Corresponding parent ticket: #5734

Introduction

Why?

  • Some pieces of our infrastructure are critical to e.g.:

    • the development process (if the ISO build fails, developers cannot work)
    • the release process -- which may block us from putting out emergency security fixes
    • users (if the APT repository is down, the "additional software packages" persistence feature is broken)
  • We want to avoid contributors getting used to ignore alerts sent by our CI system. The more false positives there are, the more they will "learn" to do so. Here we want to diminish the rate of false positives caused by malfunctioning infrastructure.

  • We want to shorten the dev/feedback loop for sysadmins when they deploy changes, and also when changes are automatically applied (e.g. Puppet agent passes, or automatic APT upgrades).

  • We want to be notified when a service we run doesn't come back up properly post-reboot, without having to manually test every service.

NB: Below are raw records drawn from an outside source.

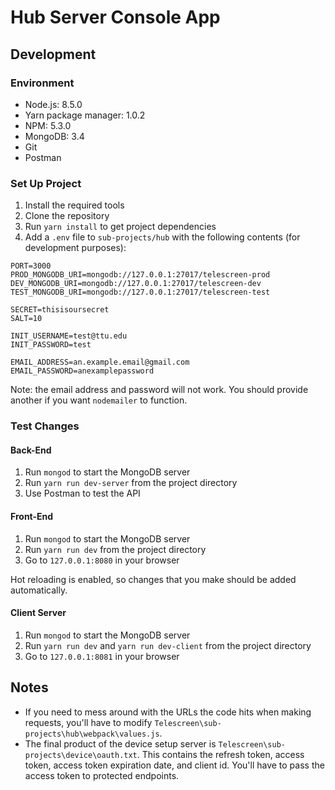 # Hub Server Console App

## Development

### Environment

- Node.js: 8.5.0
- Yarn package manager: 1.0.2
- NPM: 5.3.0
- MongoDB: 3.4
- Git
- Postman

### Set Up Project

1. Install the required tools
2. Clone the repository
3. Run `yarn install` to get project dependencies
4. Add a `.env` file to `sub-projects/hub` with the following contents (for development purposes):

```
PORT=3000
PROD_MONGODB_URI=mongodb://127.0.0.1:27017/telescreen-prod
DEV_MONGODB_URI=mongodb://127.0.0.1:27017/telescreen-dev
TEST_MONGODB_URI=mongodb://127.0.0.1:27017/telescreen-test

SECRET=thisisoursecret
SALT=10

INIT_USERNAME=test@ttu.edu
INIT_PASSWORD=test

EMAIL_ADDRESS=an.example.email@gmail.com
EMAIL_PASSWORD=anexamplepassword
```

Note: the email address and password will not work.
You should provide another if you want `nodemailer` to function.

### Test Changes

#### Back-End

1. Run `mongod` to start the MongoDB server
2. Run `yarn run dev-server` from the project directory
3. Use Postman to test the API

#### Front-End

1. Run `mongod` to start the MongoDB server
2. Run `yarn run dev` from the project directory
3. Go to `127.0.0.1:8080` in your browser

Hot reloading is enabled, so changes that you make should be added automatically.

#### Client Server

1. Run `mongod` to start the MongoDB server
2. Run `yarn run dev` and `yarn run dev-client` from the project directory
3. Go to `127.0.0.1:8081` in your browser

## Notes

- If you need to mess around with the URLs the code hits when making requests, you'll have to modify `Telescreen\sub-projects\hub\webpack\values.js`.
- The final product of the device setup server is `Telescreen\sub-projects\device\oauth.txt`. This contains the refresh token, access token, access token expiration date, and client id. You'll have to pass the access token to protected endpoints.
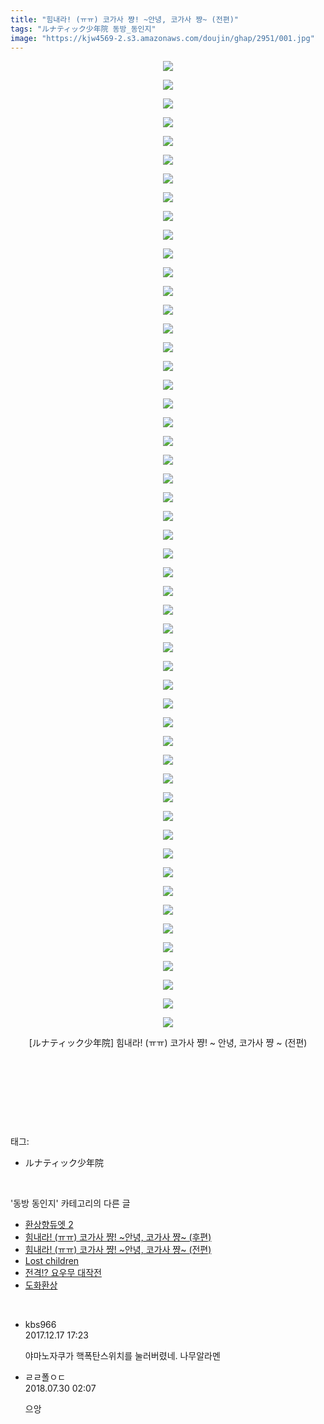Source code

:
 ```yaml
---
title: "힘내라! (ㅠㅠ) 코가사 쨩! ~안녕, 코가사 쨩~ (전편)"
tags: "ルナティック少年院 동방_동인지"
image: "https://kjw4569-2.s3.amazonaws.com/doujin/ghap/2951/001.jpg"
---
```

<div class="article">
<p style="text-align: center; clear: none; float: none;"><img src="{{ site.imgserver9 }}/ghap/2951/001.jpg"/></p>
<p style="text-align: center; clear: none; float: none;"><img src="{{ site.imgserver9 }}/ghap/2951/002.jpg"/></p>
<p style="text-align: center; clear: none; float: none;"><img src="{{ site.imgserver9 }}/ghap/2951/003.jpg"/></p>
<p style="text-align: center; clear: none; float: none;"><img src="{{ site.imgserver9 }}/ghap/2951/004.jpg"/></p>
<p style="text-align: center; clear: none; float: none;"><img src="{{ site.imgserver9 }}/ghap/2951/005.jpg"/></p>
<p style="text-align: center; clear: none; float: none;"><img src="{{ site.imgserver9 }}/ghap/2951/006.jpg"/></p>
<p style="text-align: center; clear: none; float: none;"><img src="{{ site.imgserver9 }}/ghap/2951/007.jpg"/></p>
<p style="text-align: center; clear: none; float: none;"><img src="{{ site.imgserver9 }}/ghap/2951/008.jpg"/></p>
<p style="text-align: center; clear: none; float: none;"><img src="{{ site.imgserver9 }}/ghap/2951/009.jpg"/></p>
<p style="text-align: center; clear: none; float: none;"><img src="{{ site.imgserver9 }}/ghap/2951/010.jpg"/></p>
<p style="text-align: center; clear: none; float: none;"><img src="{{ site.imgserver9 }}/ghap/2951/011.jpg"/></p>
<p style="text-align: center; clear: none; float: none;"><img src="{{ site.imgserver9 }}/ghap/2951/012.jpg"/></p>
<p style="text-align: center; clear: none; float: none;"><img src="{{ site.imgserver9 }}/ghap/2951/013.jpg"/></p>
<p style="text-align: center; clear: none; float: none;"><img src="{{ site.imgserver9 }}/ghap/2951/014.jpg"/></p>
<p style="text-align: center; clear: none; float: none;"><img src="{{ site.imgserver9 }}/ghap/2951/015.jpg"/></p>
<p style="text-align: center; clear: none; float: none;"><img src="{{ site.imgserver9 }}/ghap/2951/016.jpg"/></p>
<p style="text-align: center; clear: none; float: none;"><img src="{{ site.imgserver9 }}/ghap/2951/017.jpg"/></p>
<p style="text-align: center; clear: none; float: none;"><img src="{{ site.imgserver9 }}/ghap/2951/018.jpg"/></p>
<p style="text-align: center; clear: none; float: none;"><img src="{{ site.imgserver9 }}/ghap/2951/019.jpg"/></p>
<p style="text-align: center; clear: none; float: none;"><img src="{{ site.imgserver9 }}/ghap/2951/020.jpg"/></p>
<p style="text-align: center; clear: none; float: none;"><img src="{{ site.imgserver9 }}/ghap/2951/021.jpg"/></p>
<p style="text-align: center; clear: none; float: none;"><img src="{{ site.imgserver9 }}/ghap/2951/022.jpg"/></p>
<p style="text-align: center; clear: none; float: none;"><img src="{{ site.imgserver9 }}/ghap/2951/023.jpg"/></p>
<p style="text-align: center; clear: none; float: none;"><img src="{{ site.imgserver9 }}/ghap/2951/024.jpg"/></p>
<p style="text-align: center; clear: none; float: none;"><img src="{{ site.imgserver9 }}/ghap/2951/025.jpg"/></p>
<p style="text-align: center; clear: none; float: none;"><img src="{{ site.imgserver9 }}/ghap/2951/026.jpg"/></p>
<p style="text-align: center; clear: none; float: none;"><img src="{{ site.imgserver9 }}/ghap/2951/027.jpg"/></p>
<p style="text-align: center; clear: none; float: none;"><img src="{{ site.imgserver9 }}/ghap/2951/028.jpg"/></p>
<p style="text-align: center; clear: none; float: none;"><img src="{{ site.imgserver9 }}/ghap/2951/029.jpg"/></p>
<p style="text-align: center; clear: none; float: none;"><img src="{{ site.imgserver9 }}/ghap/2951/030.jpg"/></p>
<p style="text-align: center; clear: none; float: none;"><img src="{{ site.imgserver9 }}/ghap/2951/031.jpg"/></p>
<p style="text-align: center; clear: none; float: none;"><img src="{{ site.imgserver9 }}/ghap/2951/032.jpg"/></p>
<p style="text-align: center; clear: none; float: none;"><img src="{{ site.imgserver9 }}/ghap/2951/033.jpg"/></p>
<p style="text-align: center; clear: none; float: none;"><img src="{{ site.imgserver9 }}/ghap/2951/034.jpg"/></p>
<p style="text-align: center; clear: none; float: none;"><img src="{{ site.imgserver9 }}/ghap/2951/035.jpg"/></p>
<p style="text-align: center; clear: none; float: none;"><img src="{{ site.imgserver9 }}/ghap/2951/036.jpg"/></p>
<p style="text-align: center; clear: none; float: none;"><img src="{{ site.imgserver9 }}/ghap/2951/037.jpg"/></p>
<p style="text-align: center; clear: none; float: none;"><img src="{{ site.imgserver9 }}/ghap/2951/038.jpg"/></p>
<p style="text-align: center; clear: none; float: none;"><img src="{{ site.imgserver9 }}/ghap/2951/039.jpg"/></p>
<p style="text-align: center; clear: none; float: none;"><img src="{{ site.imgserver9 }}/ghap/2951/040.jpg"/></p>
<p style="text-align: center; clear: none; float: none;"><img src="{{ site.imgserver9 }}/ghap/2951/041.jpg"/></p>
<p style="text-align: center; clear: none; float: none;"><img src="{{ site.imgserver9 }}/ghap/2951/042.jpg"/></p>
<p style="text-align: center; clear: none; float: none;"><img src="{{ site.imgserver9 }}/ghap/2951/043.jpg"/></p>
<p style="text-align: center; clear: none; float: none;"><img src="{{ site.imgserver9 }}/ghap/2951/044.jpg"/></p>
<p style="text-align: center; clear: none; float: none;"><img src="{{ site.imgserver9 }}/ghap/2951/045.jpg"/></p>
<p style="text-align: center; clear: none; float: none;"><img src="{{ site.imgserver9 }}/ghap/2951/046.jpg"/></p>
<p style="text-align: center; clear: none; float: none;"><img src="{{ site.imgserver9 }}/ghap/2951/047.jpg"/></p>
<p style="text-align: center; clear: none; float: none;"><img src="{{ site.imgserver9 }}/ghap/2951/048.jpg"/></p>
<p style="text-align: center; clear: none; float: none;"><img src="{{ site.imgserver9 }}/ghap/2951/049.jpg"/></p>
<p style="text-align: center; clear: none; float: none;"><img src="{{ site.imgserver9 }}/ghap/2951/050.jpg"/></p>
<p style="text-align: center; clear: none; float: none;"><img src="{{ site.imgserver9 }}/ghap/2951/051.jpg"/></p>
<p style="text-align: center; clear: none; float: none;"><img src="{{ site.imgserver9 }}/ghap/2951/052.jpg"/></p>
<p style="text-align: center; clear: none; float: none;">[ルナティック少年院] 힘내라! (ㅠㅠ) 코가사 쨩! ~ 안녕, 코가사 쨩 ~ (전편)</p>
<p style="text-align: center; clear: none; float: none;"><br/></p>
<p style="text-align: center; clear: none; float: none;"><br/></p>
<p><br/></p>
</div><br/>
<div class="tagTrail">
<p>태그: </p>
<ul>
<li>ルナティック少年院</li>
</ul>
</div><br/>
<div class="another">
<p>'동방 동인지' 카테고리의 다른 글</p>
<ul>
<li><a href="/ghap_2954">환상향듀엣 2</a></li>
<li><a href="/ghap_2952">힘내라! (ㅠㅠ) 코가사 쨩! ~안녕, 코가사 쨩~ (후편)</a></li>
<li><a href="/ghap_2951">힘내라! (ㅠㅠ) 코가사 쨩! ~안녕, 코가사 쨩~ (전편)</a></li>
<li><a href="/ghap_2947">Lost children</a></li>
<li><a href="/ghap_2945">전격!? 요우무 대작전</a></li>
<li><a href="/ghap_2944">도화환상</a></li>
</ul>
</div><br/>
<div class="cb_module cb_fluid">
<div class="cb_wrt cb_profile">
<div class="comment">
<ul>
<li class="cb_thumb_off" id="comment15154012">
<div class="cb_comment_area">
<div class="cb_info_area">
<div class="cb_section">
<span class="cb_nick_name">kbs966</span>
</div>
<div class="cb_section">
<span class="cb_date">2017.12.17 17:23 </span>
</div>
</div>
<div class="cb_dsc_comment">
<p class="cb_dsc">
											야마노자쿠가 핵폭탄스위치를 눌러버렸네. 나무알라멘
										</p>
</div>
</div></li>
<li class="cb_thumb_off" id="comment15296624">
<div class="cb_comment_area">
<div class="cb_info_area">
<div class="cb_section">
<span class="cb_nick_name">ㄹㄹ폴ㅇㄷ</span>
</div>
<div class="cb_section">
<span class="cb_date">2018.07.30 02:07 </span>
</div>
</div>
<div class="cb_dsc_comment">
<p class="cb_dsc">
											으앙
										</p>
</div>
</div></li>
</ul>
</div>
</div><!-- commentList close -->
</div><br/>
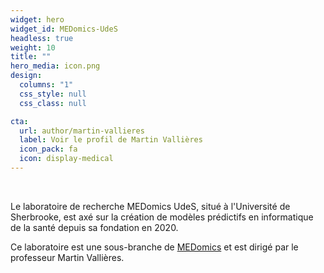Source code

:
 ```yaml
---
widget: hero
widget_id: MEDomics-UdeS
headless: true
weight: 10
title: ""
hero_media: icon.png
design:
  columns: "1"
  css_style: null
  css_class: null

cta:
  url: author/martin-vallieres
  label: Voir le profil de Martin Vallières
  icon_pack: fa
  icon: display-medical
---
```

<br>

Le laboratoire de recherche MEDomics UdeS, situé à l'Université de Sherbrooke, est axé sur la création de modèles prédictifs en informatique de la santé depuis sa fondation en 2020.

Ce laboratoire est une sous-branche de [MEDomics](https://www.medomics.ai/) et est dirigé par le professeur Martin Vallières.

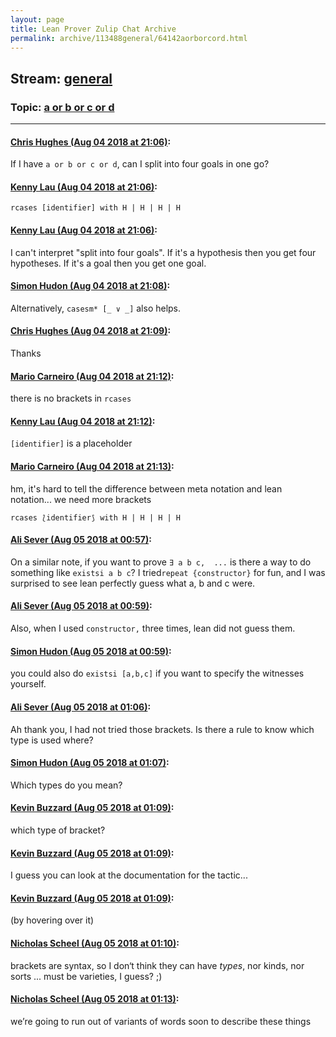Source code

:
 ```yaml
---
layout: page
title: Lean Prover Zulip Chat Archive 
permalink: archive/113488general/64142aorborcord.html
---
```


## Stream: [general](index.html)
### Topic: [a or b or c or d](64142aorborcord.html)

---

#### [Chris Hughes (Aug 04 2018 at 21:06)](https://leanprover.zulipchat.com/#narrow/stream/113488-general/topic/a%20or%20b%20or%20c%20or%20d/near/130900638):
If I have `a or b or c or d`, can I split into four goals in one go?

#### [Kenny Lau (Aug 04 2018 at 21:06)](https://leanprover.zulipchat.com/#narrow/stream/113488-general/topic/a%20or%20b%20or%20c%20or%20d/near/130900640):
`rcases [identifier] with H | H | H | H`

#### [Kenny Lau (Aug 04 2018 at 21:06)](https://leanprover.zulipchat.com/#narrow/stream/113488-general/topic/a%20or%20b%20or%20c%20or%20d/near/130900647):
I can't interpret "split into four goals". If it's a hypothesis then you get four hypotheses. If it's a goal then you get one goal.

#### [Simon Hudon (Aug 04 2018 at 21:08)](https://leanprover.zulipchat.com/#narrow/stream/113488-general/topic/a%20or%20b%20or%20c%20or%20d/near/130900700):
Alternatively, `casesm* [_ ∨ _]` also helps.

#### [Chris Hughes (Aug 04 2018 at 21:09)](https://leanprover.zulipchat.com/#narrow/stream/113488-general/topic/a%20or%20b%20or%20c%20or%20d/near/130900707):
Thanks

#### [Mario Carneiro (Aug 04 2018 at 21:12)](https://leanprover.zulipchat.com/#narrow/stream/113488-general/topic/a%20or%20b%20or%20c%20or%20d/near/130900812):
there is no brackets in `rcases`

#### [Kenny Lau (Aug 04 2018 at 21:12)](https://leanprover.zulipchat.com/#narrow/stream/113488-general/topic/a%20or%20b%20or%20c%20or%20d/near/130900816):
`[identifier]` is a placeholder

#### [Mario Carneiro (Aug 04 2018 at 21:13)](https://leanprover.zulipchat.com/#narrow/stream/113488-general/topic/a%20or%20b%20or%20c%20or%20d/near/130900836):
hm, it's hard to tell the difference between meta notation and lean notation... we need more brackets
```
rcases ⟅identifier⟆ with H | H | H | H
```

#### [Ali Sever (Aug 05 2018 at 00:57)](https://leanprover.zulipchat.com/#narrow/stream/113488-general/topic/a%20or%20b%20or%20c%20or%20d/near/130906775):
On a similar note, if you want to prove `∃ a b c,  ...` is there a way to do something like `existsi a b c`? I tried`repeat {constructor}` for fun, and I was surprised to see lean perfectly guess what a, b and c were.

#### [Ali Sever (Aug 05 2018 at 00:59)](https://leanprover.zulipchat.com/#narrow/stream/113488-general/topic/a%20or%20b%20or%20c%20or%20d/near/130906828):
Also, when I used `constructor,` three times, lean did not guess them.

#### [Simon Hudon (Aug 05 2018 at 00:59)](https://leanprover.zulipchat.com/#narrow/stream/113488-general/topic/a%20or%20b%20or%20c%20or%20d/near/130906831):
you could also do `existsi [a,b,c]` if you want to specify the witnesses yourself.

#### [Ali Sever (Aug 05 2018 at 01:06)](https://leanprover.zulipchat.com/#narrow/stream/113488-general/topic/a%20or%20b%20or%20c%20or%20d/near/130907028):
Ah thank you, I had not tried those brackets. Is there a rule to know which type is used where?

#### [Simon Hudon (Aug 05 2018 at 01:07)](https://leanprover.zulipchat.com/#narrow/stream/113488-general/topic/a%20or%20b%20or%20c%20or%20d/near/130907038):
Which types do you mean?

#### [Kevin Buzzard (Aug 05 2018 at 01:09)](https://leanprover.zulipchat.com/#narrow/stream/113488-general/topic/a%20or%20b%20or%20c%20or%20d/near/130907080):
which type of bracket?

#### [Kevin Buzzard (Aug 05 2018 at 01:09)](https://leanprover.zulipchat.com/#narrow/stream/113488-general/topic/a%20or%20b%20or%20c%20or%20d/near/130907085):
I guess you can look at the documentation for the tactic...

#### [Kevin Buzzard (Aug 05 2018 at 01:09)](https://leanprover.zulipchat.com/#narrow/stream/113488-general/topic/a%20or%20b%20or%20c%20or%20d/near/130907087):
(by hovering over it)

#### [Nicholas Scheel (Aug 05 2018 at 01:10)](https://leanprover.zulipchat.com/#narrow/stream/113488-general/topic/a%20or%20b%20or%20c%20or%20d/near/130907138):
brackets are syntax, so I don‘t think they can have _types_, nor kinds, nor sorts ... must be varieties, I guess? ;)

#### [Nicholas Scheel (Aug 05 2018 at 01:13)](https://leanprover.zulipchat.com/#narrow/stream/113488-general/topic/a%20or%20b%20or%20c%20or%20d/near/130907192):
we’re going to run out of variants of words soon to describe these things

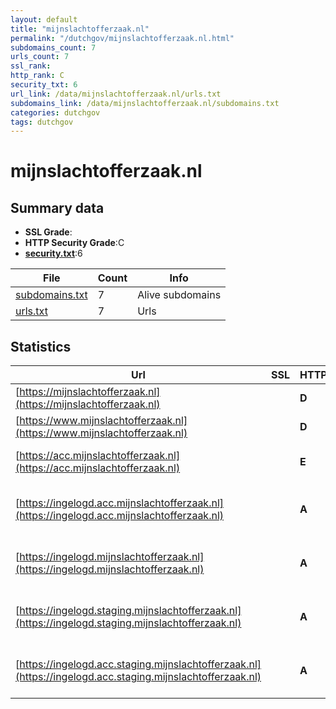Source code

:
 ```yaml
---
layout: default
title: "mijnslachtofferzaak.nl"
permalink: "/dutchgov/mijnslachtofferzaak.nl.html"
subdomains_count: 7
urls_count: 7
ssl_rank: 
http_rank: C
security_txt: 6
url_link: /data/mijnslachtofferzaak.nl/urls.txt
subdomains_link: /data/mijnslachtofferzaak.nl/subdomains.txt
categories: dutchgov
tags: dutchgov
---
```



# mijnslachtofferzaak.nl
## Summary data


 - **SSL Grade**:
 - **HTTP Security Grade**:C
 - **[security.txt](https://www.digitaleoverheid.nl/nieuws/standaard-security-txt-nu-verplicht-voor-overheid/)**:6


| File       | Count | Info |
|------------|-------|------|
|[subdomains.txt](/DutchGovScope/data/mijnslachtofferzaak.nl/subdomains.txt)|7|Alive subdomains|
|[urls.txt](/DutchGovScope/data/mijnslachtofferzaak.nl/urls.txt)|7|Urls|


## Statistics


| Url | SSL | HTTP | Server | Cookie | HSTS | CORS | CTO | CSP | XFO | XXP | RP |FP| Tech |Title |
|--------|-------|-------|------|------|------|------|------|------|------|------|------|------|------|------|
|[https://mijnslachtofferzaak.nl](https://mijnslachtofferzaak.nl)| | **D**||:warning: | | | | :white_check_mark:| :white_check_mark: | | :white_check_mark: | |HSTS Nginx|MijnSlachtofferz...|
|[https://www.mijnslachtofferzaak.nl](https://www.mijnslachtofferzaak.nl)| | **D**||:warning: | | | | :white_check_mark:| :white_check_mark: | | :white_check_mark: | |HSTS Nginx|MijnSlachtofferz...|
|[https://acc.mijnslachtofferzaak.nl](https://acc.mijnslachtofferzaak.nl)| | **E**|| | | | | | | | :white_check_mark: | |Bootstrap HSTS Nginx|404 Not Found|
|[https://ingelogd.acc.mijnslachtofferzaak.nl](https://ingelogd.acc.mijnslachtofferzaak.nl)| | **A**|Apache|:white_check_mark: |:white_check_mark: | | | :white_check_mark:| :white_check_mark: | | :white_check_mark: | |Apache HTTP Server HSTS|A-Select Filter...|
|[https://ingelogd.mijnslachtofferzaak.nl](https://ingelogd.mijnslachtofferzaak.nl)| | **A**|Apache|:white_check_mark: |:white_check_mark: | | | :white_check_mark:| :white_check_mark: | | :white_check_mark: | |Apache HTTP Server HSTS|A-Select Filter...|
|[https://ingelogd.staging.mijnslachtofferzaak.nl](https://ingelogd.staging.mijnslachtofferzaak.nl)| | **A**|Apache|:white_check_mark: |:white_check_mark: | | | :white_check_mark:| :white_check_mark: | | :white_check_mark: | |Apache HTTP Server HSTS|A-Select Filter...|
|[https://ingelogd.acc.staging.mijnslachtofferzaak.nl](https://ingelogd.acc.staging.mijnslachtofferzaak.nl)| | **A**|Apache|:white_check_mark: |:white_check_mark: | | | :white_check_mark:| :white_check_mark: | | :white_check_mark: | |Apache HTTP Server HSTS|A-Select Filter...|


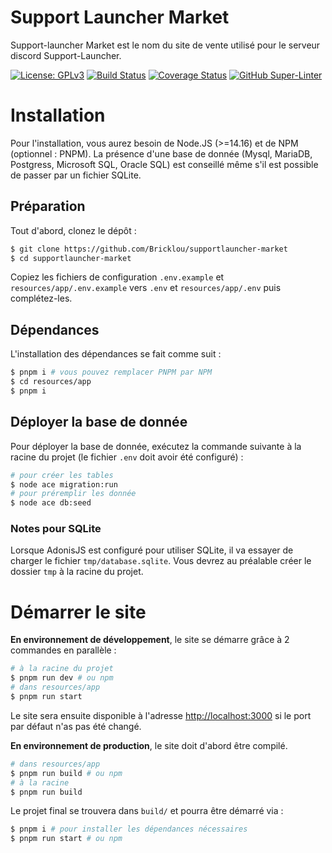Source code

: # Support Launcher Market

Support-launcher Market est le nom du site de vente utilisé pour le serveur discord Support-Launcher.

[![License: GPLv3](https://img.shields.io/badge/License-GPLv3-yellow.svg)](https://opensource.org/licenses/GPL-3.0)
[![Build Status](https://travis-ci.com/Bricklou/supportlauncher-market.svg?branch=develop)](https://travis-ci.com/Bricklou/supportlauncher-market)
[![Coverage Status](https://coveralls.io/repos/github/Bricklou/supportlauncher-market/badge.svg?branch=develop)](https://coveralls.io/github/Bricklou/supportlauncher-market?branch=develop)
[![GitHub Super-Linter](https://github.com/Bricklou/supportlauncher-market/workflows/Lint/badge.svg)](https://github.com/marketplace/actions/super-linter)


# Installation

Pour l'installation, vous aurez besoin de Node.JS (>=14.16) et de NPM (optionnel : PNPM). La présence d'une base de donnée (Mysql, MariaDB, Postgress, Microsoft SQL, Oracle SQL) est conseillé même s'il est possible de passer par un fichier SQLite.

## Préparation

Tout d'abord, clonez le dépôt :
```sh
$ git clone https://github.com/Bricklou/supportlauncher-market
$ cd supportlauncher-market
```

Copiez les fichiers de configuration `.env.example` et `resources/app/.env.example` vers `.env` et `resources/app/.env` puis complétez-les.

## Dépendances

L'installation des dépendances se fait comme suit :
```sh
$ pnpm i # vous pouvez remplacer PNPM par NPM
$ cd resources/app
$ pnpm i
```

## Déployer la base de donnée

Pour déployer la base de donnée, exécutez la commande suivante à la racine du projet (le fichier `.env` doit avoir été configuré) :

```sh
# pour créer les tables
$ node ace migration:run
# pour préremplir les donnée
$ node ace db:seed
```

### Notes pour SQLite

Lorsque AdonisJS est configuré pour utiliser SQLite, il va essayer de charger le fichier `tmp/database.sqlite`. Vous devrez au préalable créer le dossier `tmp` à la racine du projet.


# Démarrer le site

**En environnement de développement**, le site se démarre grâce à 2 commandes en parallèle :

```sh
# à la racine du projet
$ pnpm run dev # ou npm
# dans resources/app
$ pnpm run start
```

Le site sera ensuite disponible à l'adresse [http://localhost:3000](http://localhost:3000) si le port par défaut n'as pas été changé.


**En environnement de production**, le site doit d'abord être compilé.

```sh
# dans resources/app
$ pnpm run build # ou npm
# à la racine
$ pnpm run build
```

Le projet final se trouvera dans `build/` et pourra être démarré via :

```sh
$ pnpm i # pour installer les dépendances nécessaires
$ pnpm run start # ou npm
```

  • We want to minimize the rate of non-sysadmins discovering and reporting problems first, that is before we learn about it. This is highly subjective, but replying "we're aware of this problem and are working on it" is much more confidence inspiring than "really, it's broken?"

Nomenclature

Here, we call:

  • machine: a computer (be it bare metal or virtual) and its operating system
  • monitored machine: a machine we monitor
  • monitoring machine: the machine(s) that monitors the... monitored machines
  • monitoring system, or monitoring setup: all the software components that we run so that the monitoring machine can monitor the monitored ones, and their configuration

Note that the monitoring machine may very well be, at the same time, itself be monitored (be it by itself, or by another monitoring machine).

Requirements

Human interface

The monitoring system:

  • MUST send email notifications to the sysadmin(s) in charge, to lower the downtime.
  • MUST offer an overview of the status of our systems, via a web interface that works within Tor Browser with the security slider set to Medium-High.
  • MAY additionally offer a read-only version of this overview, that we may want to make available to selected contributors, or anonymous users. Needless to say, this must be carefully balanced with the security implications of such a system (in other words, a set of exported static HTML pages is totally fine, but a huge dynamic web application is probably a non-starter).
  • MUST support configuring, with a per-check/per-service granularity, a threshold of N failures in a row before an alert is raised. Still, it SHOULD support triggering alerts depending on the frequency of such failures, even when they never fail twice in a row (we don't want to miss the fact that $service is down for 5 minutes every day). Implementation details may vary, but you get the idea.

Threat model

Compromised monitored machine

  • We do not try to avoid the fact that it can report wrong information (this includes missing information) about itself.
  • It MUST NOT result in a compromise of the monitoring machine.
  • It MUST NOT be able to DoS the sysadmin(s) in charge, e.g. by flooding them with alerts.
  • It MUST NOT result in a compromise of the network traffic between other monitored machines and the monitoring machine (e.g. if that traffic is encrypted, the monitored machines MUST NOT use the same private key).
  • It SHOULD NOT be able to alter the information about other monitored machines.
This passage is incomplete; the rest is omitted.